What is required: Beginning with the line that contains "- 余白: Tailwind CSS を使用", transcribe every line through the end of the entries exactly as written, and reproduce nothing else.

Data records:
◆ ◆ ◆ ◆ ◆ ◆ ◆

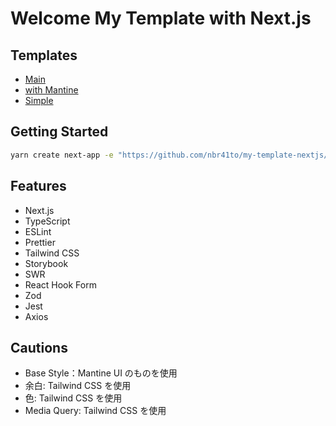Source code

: # Welcome My Template with Next.js

## Templates

- [Main](https://github.com/nbr41to/my-template-nextjs)
- [with Mantine](https://github.com/nbr41to/my-template-nextjs/tree/with-mantine)
- [Simple](https://github.com/nbr41to/my-template-nextjs/tree/simple)

## Getting Started

```sh
yarn create next-app -e "https://github.com/nbr41to/my-template-nextjs/tree/with-mantine"
```

## Features

- Next.js
- TypeScript
- ESLint
- Prettier
- Tailwind CSS
- Storybook
- SWR
- React Hook Form
- Zod
- Jest
- Axios

## Cautions

- Base Style：Mantine UI のものを使用
- 余白: Tailwind CSS を使用
- 色: Tailwind CSS を使用
- Media Query: Tailwind CSS を使用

◆ ◆ ◆ ◆ ◆ ◆ ◆

Solution for this task:
- 余白: Tailwind CSS を使用
- 色: Tailwind CSS を使用
- Media Query: Tailwind CSS を使用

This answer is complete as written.